Each line with the string "Stack" is to be copied from the records below.

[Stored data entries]
= = = = = = =
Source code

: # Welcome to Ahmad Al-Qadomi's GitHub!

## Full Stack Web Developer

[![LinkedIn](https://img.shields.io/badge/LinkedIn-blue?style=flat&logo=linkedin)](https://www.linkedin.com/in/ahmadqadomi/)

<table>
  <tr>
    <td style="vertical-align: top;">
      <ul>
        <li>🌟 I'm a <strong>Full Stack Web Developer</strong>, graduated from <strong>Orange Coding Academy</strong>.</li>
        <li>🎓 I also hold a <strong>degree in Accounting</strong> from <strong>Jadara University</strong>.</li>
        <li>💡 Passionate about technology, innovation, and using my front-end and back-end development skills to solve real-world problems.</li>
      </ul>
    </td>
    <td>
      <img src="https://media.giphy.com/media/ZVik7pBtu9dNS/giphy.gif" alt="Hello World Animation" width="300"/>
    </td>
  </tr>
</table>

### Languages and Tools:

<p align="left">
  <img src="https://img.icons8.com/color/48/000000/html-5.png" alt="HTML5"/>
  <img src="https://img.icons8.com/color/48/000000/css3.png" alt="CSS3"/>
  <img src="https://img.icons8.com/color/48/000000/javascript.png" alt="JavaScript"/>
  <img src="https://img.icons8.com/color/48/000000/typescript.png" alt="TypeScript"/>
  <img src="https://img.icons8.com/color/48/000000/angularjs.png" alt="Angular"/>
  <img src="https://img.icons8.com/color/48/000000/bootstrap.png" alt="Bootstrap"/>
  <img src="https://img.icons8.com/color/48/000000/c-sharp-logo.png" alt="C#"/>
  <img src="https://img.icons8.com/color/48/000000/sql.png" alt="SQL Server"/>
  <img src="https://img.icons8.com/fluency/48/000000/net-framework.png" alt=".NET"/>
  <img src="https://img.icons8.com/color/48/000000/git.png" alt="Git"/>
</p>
= = = = = = =
> FINISHED TASK:
## Full Stack Web Developer
        <li>🌟 I'm a <strong>Full Stack Web Developer</strong>, graduated from <strong>Orange Coding Academy</strong>.</li>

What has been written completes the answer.